§ DATASET CONTENT:
────────────────────
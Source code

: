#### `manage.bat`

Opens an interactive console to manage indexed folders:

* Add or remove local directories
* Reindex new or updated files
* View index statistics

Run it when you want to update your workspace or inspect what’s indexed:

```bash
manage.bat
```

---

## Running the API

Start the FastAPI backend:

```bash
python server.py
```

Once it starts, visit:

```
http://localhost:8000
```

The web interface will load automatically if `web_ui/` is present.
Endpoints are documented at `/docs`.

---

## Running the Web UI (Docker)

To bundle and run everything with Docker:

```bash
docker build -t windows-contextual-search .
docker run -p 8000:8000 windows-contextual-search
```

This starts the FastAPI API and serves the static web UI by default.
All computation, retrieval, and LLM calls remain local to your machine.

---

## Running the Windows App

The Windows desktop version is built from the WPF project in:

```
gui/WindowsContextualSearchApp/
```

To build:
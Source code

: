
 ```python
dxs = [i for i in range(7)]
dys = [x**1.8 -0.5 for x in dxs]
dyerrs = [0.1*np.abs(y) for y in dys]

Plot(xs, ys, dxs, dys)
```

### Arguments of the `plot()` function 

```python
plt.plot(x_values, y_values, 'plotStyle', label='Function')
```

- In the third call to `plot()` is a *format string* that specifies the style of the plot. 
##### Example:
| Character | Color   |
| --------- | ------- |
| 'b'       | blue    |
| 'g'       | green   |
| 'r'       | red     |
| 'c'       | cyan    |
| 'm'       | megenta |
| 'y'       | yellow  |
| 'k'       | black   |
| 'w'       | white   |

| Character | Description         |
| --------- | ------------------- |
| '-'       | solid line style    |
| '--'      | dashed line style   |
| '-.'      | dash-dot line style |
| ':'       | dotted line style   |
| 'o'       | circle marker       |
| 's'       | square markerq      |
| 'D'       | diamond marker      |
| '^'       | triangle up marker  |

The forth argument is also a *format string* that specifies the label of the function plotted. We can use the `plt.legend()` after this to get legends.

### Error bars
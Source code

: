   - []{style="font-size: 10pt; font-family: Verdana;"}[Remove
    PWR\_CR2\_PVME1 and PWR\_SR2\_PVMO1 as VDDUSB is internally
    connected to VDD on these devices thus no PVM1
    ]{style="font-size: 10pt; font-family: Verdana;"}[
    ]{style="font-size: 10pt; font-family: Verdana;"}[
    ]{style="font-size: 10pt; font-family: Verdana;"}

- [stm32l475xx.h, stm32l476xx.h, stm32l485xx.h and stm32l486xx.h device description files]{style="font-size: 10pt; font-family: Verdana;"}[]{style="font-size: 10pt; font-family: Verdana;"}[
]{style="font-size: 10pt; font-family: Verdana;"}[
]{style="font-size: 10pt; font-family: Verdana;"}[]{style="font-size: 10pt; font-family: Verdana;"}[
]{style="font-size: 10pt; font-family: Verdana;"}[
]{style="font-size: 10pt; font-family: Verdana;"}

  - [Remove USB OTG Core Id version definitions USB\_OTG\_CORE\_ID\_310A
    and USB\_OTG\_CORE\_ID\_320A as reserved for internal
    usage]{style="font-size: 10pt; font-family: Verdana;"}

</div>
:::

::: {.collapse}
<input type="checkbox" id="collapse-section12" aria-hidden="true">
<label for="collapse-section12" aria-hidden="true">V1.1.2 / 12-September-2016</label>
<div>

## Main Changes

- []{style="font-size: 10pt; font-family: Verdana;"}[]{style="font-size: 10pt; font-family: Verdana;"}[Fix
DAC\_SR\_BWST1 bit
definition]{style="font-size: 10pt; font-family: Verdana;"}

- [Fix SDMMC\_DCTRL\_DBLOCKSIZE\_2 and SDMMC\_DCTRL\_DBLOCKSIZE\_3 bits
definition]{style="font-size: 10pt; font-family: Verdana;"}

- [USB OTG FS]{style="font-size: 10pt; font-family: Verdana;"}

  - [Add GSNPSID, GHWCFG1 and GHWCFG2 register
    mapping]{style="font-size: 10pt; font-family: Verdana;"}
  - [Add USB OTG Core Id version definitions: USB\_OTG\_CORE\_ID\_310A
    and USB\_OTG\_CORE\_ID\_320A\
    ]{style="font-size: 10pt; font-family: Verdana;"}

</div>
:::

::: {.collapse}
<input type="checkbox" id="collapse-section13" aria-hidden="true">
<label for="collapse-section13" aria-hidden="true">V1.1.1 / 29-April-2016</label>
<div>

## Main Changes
────────────────────
§ REQUIRED ACTION: Nothing but the lines from the one with "PWR\_CR2\_PVME1 and PWR\_SR2\_PVMO1" through the final line of the records above should appear, each copied exactly.

§ RESPONSE TO THIS TASK:
    PWR\_CR2\_PVME1 and PWR\_SR2\_PVMO1 as VDDUSB is internally
    connected to VDD on these devices thus no PVM1
    ]{style="font-size: 10pt; font-family: Verdana;"}[
    ]{style="font-size: 10pt; font-family: Verdana;"}[
    ]{style="font-size: 10pt; font-family: Verdana;"}

- [stm32l475xx.h, stm32l476xx.h, stm32l485xx.h and stm32l486xx.h device description files]{style="font-size: 10pt; font-family: Verdana;"}[]{style="font-size: 10pt; font-family: Verdana;"}[
]{style="font-size: 10pt; font-family: Verdana;"}[
]{style="font-size: 10pt; font-family: Verdana;"}[]{style="font-size: 10pt; font-family: Verdana;"}[
]{style="font-size: 10pt; font-family: Verdana;"}[
]{style="font-size: 10pt; font-family: Verdana;"}

  - [Remove USB OTG Core Id version definitions USB\_OTG\_CORE\_ID\_310A
    and USB\_OTG\_CORE\_ID\_320A as reserved for internal
    usage]{style="font-size: 10pt; font-family: Verdana;"}

</div>
:::

::: {.collapse}
<input type="checkbox" id="collapse-section12" aria-hidden="true">
<label for="collapse-section12" aria-hidden="true">V1.1.2 / 12-September-2016</label>
<div>

## Main Changes

- []{style="font-size: 10pt; font-family: Verdana;"}[]{style="font-size: 10pt; font-family: Verdana;"}[Fix
DAC\_SR\_BWST1 bit
definition]{style="font-size: 10pt; font-family: Verdana;"}

- [Fix SDMMC\_DCTRL\_DBLOCKSIZE\_2 and SDMMC\_DCTRL\_DBLOCKSIZE\_3 bits
definition]{style="font-size: 10pt; font-family: Verdana;"}

- [USB OTG FS]{style="font-size: 10pt; font-family: Verdana;"}

  - [Add GSNPSID, GHWCFG1 and GHWCFG2 register
    mapping]{style="font-size: 10pt; font-family: Verdana;"}
  - [Add USB OTG Core Id version definitions: USB\_OTG\_CORE\_ID\_310A
    and USB\_OTG\_CORE\_ID\_320A\
    ]{style="font-size: 10pt; font-family: Verdana;"}

</div>
:::

::: {.collapse}
<input type="checkbox" id="collapse-section13" aria-hidden="true">
<label for="collapse-section13" aria-hidden="true">V1.1.1 / 29-April-2016</label>
<div>

## Main Changes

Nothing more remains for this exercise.